Paypal adoption is driving the price up. Hard to say where it will end. The plan is to allow people to not only buy bitcoin but also use crypto to pay for goods as part of the Paypal ecosystem.
In regards to the concept that Bitcoin will become 'money'. I think that is the wrong way to look at it. Bitcoin will become a store of wealth. No one will ever want to use it again to buy a pizza. As already discussed its value is in its absolute hard-coded supply and the inability to print more.

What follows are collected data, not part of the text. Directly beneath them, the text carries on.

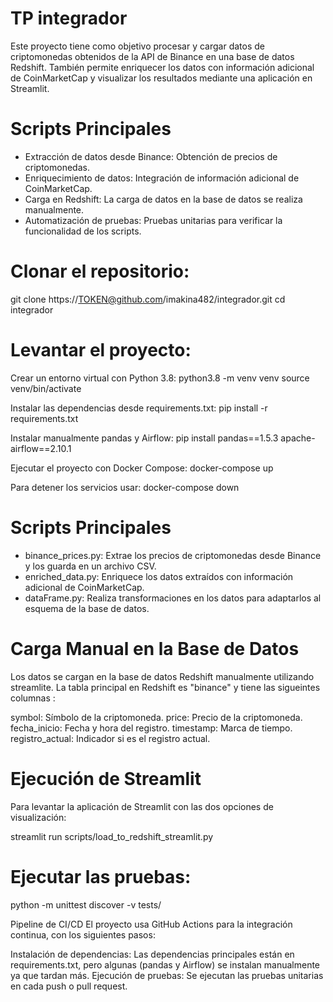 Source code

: # TP integrador

Este proyecto tiene como objetivo procesar y cargar datos de criptomonedas obtenidos de la API de Binance en una base de datos Redshift.
También permite enriquecer los datos con información adicional de CoinMarketCap y visualizar los resultados mediante una aplicación en Streamlit.

# Scripts Principales
- Extracción de datos desde Binance: Obtención de precios de criptomonedas.
- Enriquecimiento de datos: Integración de información adicional de CoinMarketCap.
- Carga en Redshift: La carga de datos en la base de datos se realiza manualmente.
- Automatización de pruebas: Pruebas unitarias para verificar la funcionalidad de los scripts.
  
# Clonar el repositorio:
git clone https://TOKEN@github.com/imakina482/integrador.git
cd integrador

# Levantar el proyecto:
Crear un entorno virtual con Python 3.8:
python3.8 -m venv venv
source venv/bin/activate

Instalar las dependencias desde requirements.txt:
pip install -r requirements.txt

Instalar manualmente pandas y Airflow:
pip install pandas==1.5.3 apache-airflow==2.10.1

Ejecutar el proyecto con Docker Compose:
docker-compose up

Para detener los servicios usar:
docker-compose down

# Scripts Principales
- binance_prices.py: Extrae los precios de criptomonedas desde Binance y los guarda en un archivo CSV.
- enriched_data.py: Enriquece los datos extraídos con información adicional de CoinMarketCap.
- dataFrame.py: Realiza transformaciones en los datos para adaptarlos al esquema de la base de datos.

# Carga Manual en la Base de Datos
Los datos se cargan en la base de datos Redshift manualmente utilizando streamlite. La tabla principal en Redshift es "binance"
y tiene las sigueintes columnas :

symbol: Símbolo de la criptomoneda.
price: Precio de la criptomoneda.
fecha_inicio: Fecha y hora del registro.
timestamp: Marca de tiempo.
registro_actual: Indicador si es el registro actual.

# Ejecución de Streamlit
Para levantar la aplicación de Streamlit con las dos opciones de visualización:

 streamlit run scripts/load_to_redshift_streamlit.py 

#  Ejecutar las pruebas:
 python -m unittest discover -v tests/

Pipeline de CI/CD
El proyecto usa GitHub Actions para la integración continua, con los siguientes pasos:

Instalación de dependencias: Las dependencias principales están en requirements.txt, pero algunas (pandas y Airflow) se instalan manualmente ya que tardan más.
Ejecución de pruebas: Se ejecutan las pruebas unitarias en cada push o pull request.
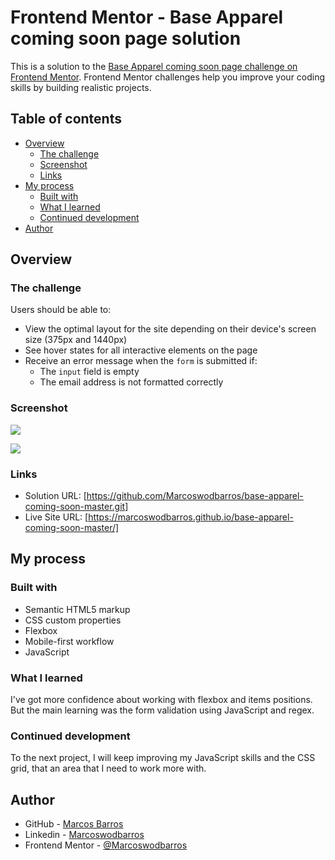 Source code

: # Frontend Mentor - Base Apparel coming soon page solution

This is a solution to the [Base Apparel coming soon page challenge on Frontend Mentor](https://www.frontendmentor.io/challenges/base-apparel-coming-soon-page-5d46b47f8db8a7063f9331a0). Frontend Mentor challenges help you improve your coding skills by building realistic projects. 

## Table of contents

- [Overview](#overview)
  - [The challenge](#the-challenge)
  - [Screenshot](#screenshot)
  - [Links](#links)
- [My process](#my-process)
  - [Built with](#built-with)
  - [What I learned](#what-i-learned)
  - [Continued development](#continued-development)
- [Author](#author)


## Overview

### The challenge

Users should be able to:

- View the optimal layout for the site depending on their device's screen size (375px and 1440px)
- See hover states for all interactive elements on the page
- Receive an error message when the `form` is submitted if:
  - The `input` field is empty
  - The email address is not formatted correctly

### Screenshot

![](../base-apparel-coming-soon-master/assets/screenshots/375px.png)

![](../base-apparel-coming-soon-master/assets/screenshots/1440px.png)

### Links

- Solution URL: [https://github.com/Marcoswodbarros/base-apparel-coming-soon-master.git]
- Live Site URL: [https://marcoswodbarros.github.io/base-apparel-coming-soon-master/]


## My process

### Built with

- Semantic HTML5 markup
- CSS custom properties
- Flexbox
- Mobile-first workflow
- JavaScript

### What I learned

I've got more confidence about working with flexbox and items positions. But the main learning was the form validation using JavaScript and regex.

### Continued development

To the next project, I will keep improving my JavaScript skills and the CSS grid, that an area that I need to work more with.


## Author

- GitHub - [Marcos Barros](https://github.com/Marcoswodbarros)
- Linkedin - [Marcoswodbarros](www.linkedin.com/in/marcoswodbarros)
- Frontend Mentor - [@Marcoswodbarros](https://www.frontendmentor.io/profile/Marcoswodbarros) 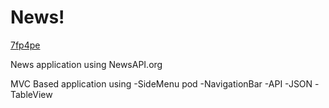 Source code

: # News!



[7fp4pe](https://user-images.githubusercontent.com/108226977/227533922-218be4a5-ac03-4f5b-b7ee-306cbf24e89e.gif)






News application using NewsAPI.org

MVC Based application using 
-SideMenu pod
-NavigationBar
-API
-JSON
-TableView
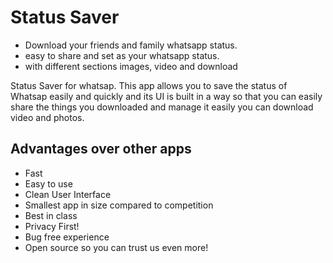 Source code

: # Status Saver
<ul>
<li>Download your friends and family whatsapp status.</li>
<li>easy to share and set as your whatsapp status.</li>
<li>with different sections images, video and download</li>
</ul> 
Status Saver for whatsap.
This app allows you to save the status of Whatsap easily and quickly and its UI is built in a way so that you can easily share the things you downloaded and manage it easily you can download video and photos.


## Advantages over other apps
<ul>
<li> Fast</li>
<li> Easy to use</li>
<li> Clean User Interface </li>
<li> Smallest app in size compared to competition</li>
<li> Best in class</li>
<li> Privacy First!</li>
<li> Bug free experience </li>
<li> Open source so you can trust us even more!</li>
</ul>

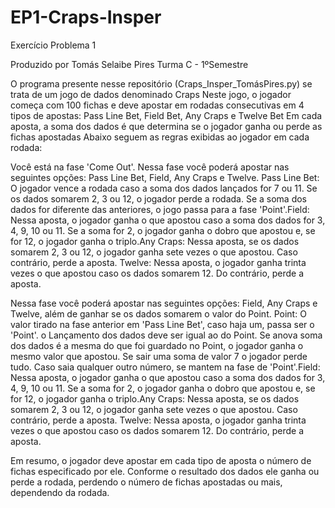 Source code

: # EP1-Craps-Insper
Exercício Problema 1

Produzido por Tomás Selaibe Pires Turma C - 1ºSemestre

O programa presente nesse repositório (Craps_Insper_TomásPires.py) se trata de um jogo de dados denominado Craps
Neste jogo, o jogador começa com 100 fichas e deve apostar em rodadas consecutivas em 4 tipos de apostas: Pass Line Bet, Field Bet, Any Craps e Twelve Bet
Em cada aposta, a soma dos dados é que determina se o jogador ganha ou perde as fichas apostadas
Abaixo seguem as regras exibidas ao jogador em cada rodada:

Você está na fase 'Come Out'. Nessa fase você poderá apostar nas seguintes opções: Pass Line Bet, Field, Any Craps e Twelve. Pass Line Bet: O jogador vence a rodada caso a soma dos dados lançados for 7 ou 11. Se os dados somarem 2, 3 ou 12, o jogador perde a rodada. Se a soma dos dados for diferente das anteriores, o jogo passa para a fase 'Point'.Field: Nessa aposta, o jogador ganha o que apostou caso a soma dos dados for 3, 4, 9, 10 ou 11. Se a soma for 2, o jogador ganha o dobro que apostou e, se for 12, o jogador ganha o triplo.Any Craps: Nessa aposta, se os dados somarem 2, 3 ou 12, o jogador ganha sete vezes o que apostou. Caso contrário, perde a aposta. Twelve: Nessa aposta, o jogador ganha trinta vezes o que apostou caso os dados somarem 12. Do contrário, perde a aposta.

Nessa fase você poderá apostar nas seguintes opções: Field, Any Craps e Twelve, além de ganhar se os dados somarem o valor do Point. Point: O valor tirado na fase anterior em 'Pass Line Bet', caso haja um, passa ser o 'Point'. o Lançamento dos dados deve ser igual ao do Point. Se anova soma dos dados é a mesma do que foi guardado no Point, o jogador ganha o mesmo valor que apostou. Se sair uma soma de valor 7 o jogador perde tudo. Caso saia qualquer outro número, se mantem na fase de 'Point'.Field: Nessa aposta, o jogador ganha o que apostou caso a soma dos dados for 3, 4, 9, 10 ou 11. Se a soma for 2, o jogador ganha o dobro que apostou e, se for 12, o jogador ganha o triplo.Any Craps: Nessa aposta, se os dados somarem 2, 3 ou 12, o jogador ganha sete vezes o que apostou. Caso contrário, perde a aposta. Twelve: Nessa aposta, o jogador ganha trinta vezes o que apostou caso os dados somarem 12. Do contrário, perde a aposta.

Em resumo, o jogador deve apostar em cada tipo de aposta o número de fichas especificado por ele. Conforme o resultado dos dados ele ganha ou perde a rodada, perdendo o número de fichas apostadas ou mais, dependendo da rodada.
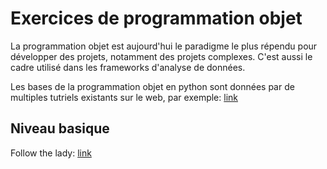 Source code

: # Exercices de programmation objet

La programmation objet est aujourd'hui le paradigme le plus répendu pour développer des projets, notamment des projets complexes. C'est aussi le cadre utilisé dans les frameworks d'analyse de données.

Les bases de la programmation objet en python sont données par de multiples tutriels existants sur le web, par exemple: [link](https://courspython.com/classes-et-objets.html)


## Niveau basique

Follow the lady: [link](exoProg/follow.md)
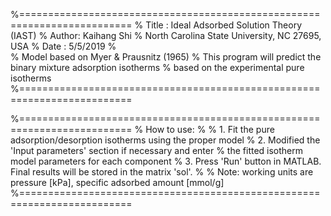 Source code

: %=========================================================================
%  Title : Ideal Adsorbed Solution Theory (IAST)
%  Author: Kaihang Shi
%          North Carolina State University, NC 27695, USA
%  Date  : 5/5/2019
%  
%  Model based on Myer & Prausnitz (1965)
%  This program will predict the binary mixture adsorption isotherms 
%  based on the experimental pure isotherms
%=========================================================================

%=========================================================================
%  How to use:
%
%  1. Fit the pure adsorption/desorption isotherms using the proper model 
%  2. Modified the 'Input parameters' section if necessary and enter
%     the fitted isotherm model parameters for each component
%  3. Press 'Run' button in MATLAB. Final results will be stored in the matrix 'sol'.
%
%  Note: working units are pressure [kPa], specific adsorbed amount [mmol/g]
%=========================================================================
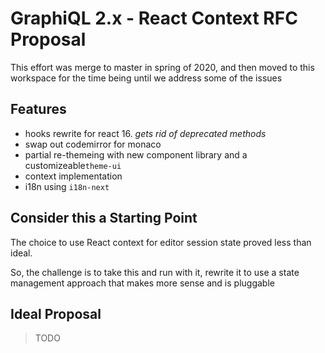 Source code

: # GraphiQL 2.x - React Context RFC Proposal

This effort was merge to master in spring of 2020, and then moved to this workspace for the time being until we address some of the issues

## Features

- hooks rewrite for react 16. _gets rid of deprecated methods_
- swap out codemirror for monaco
- partial re-themeing with new component library and a customizeable`theme-ui`
- context implementation
- i18n using `i18n-next`

## Consider this a Starting Point

The choice to use React context for editor session state proved less than ideal.

So, the challenge is to take this and run with it, rewrite it to use a state management approach that makes more sense and is pluggable

## Ideal Proposal

> TODO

This makes it inherently rare... far more scarce than gold which is being dug out of the ground all the time. Whilst once bitcoin keys are lost, that bitcoin is gone forever.
This also makes it unfair, unfair that white techno nerds hold the vast majority of it and continue to accumulate it. Unfair in that it will never bring financial liberty to the worlds poor as some libertarian bitcoin evangelists try and preach. Unfair in that it is increasingly being bought up by investment portfolios and big business, who will lock it up in their vaults and the common man will never get to own Bitcoin.
Buffets argument that it has no inherent value, (you can't make silicon chips out of Bitcoin like you can gold) is a very old fashioned way of looking at the world. You shouldn't be able to bundle up sub-prime mortgage debt and sell it on an open market as an asset, but banks did. Concepts and computer code are as real as any precious metal today, and Bitcoin is the distillation of that.
*disclaimer; I own some bitcoin. I believe it will become a well respected store of wealth. I also never invested more than I am happy to lose. Bitcoin could drop to $0 tomorrow and anyone buying it should be prepared for that. It is a massive, very expensive experiment. It also paid for my cats extensive medical bills and my beemer. So for me on a personal, very selfish level, bitcoin has already succeeded.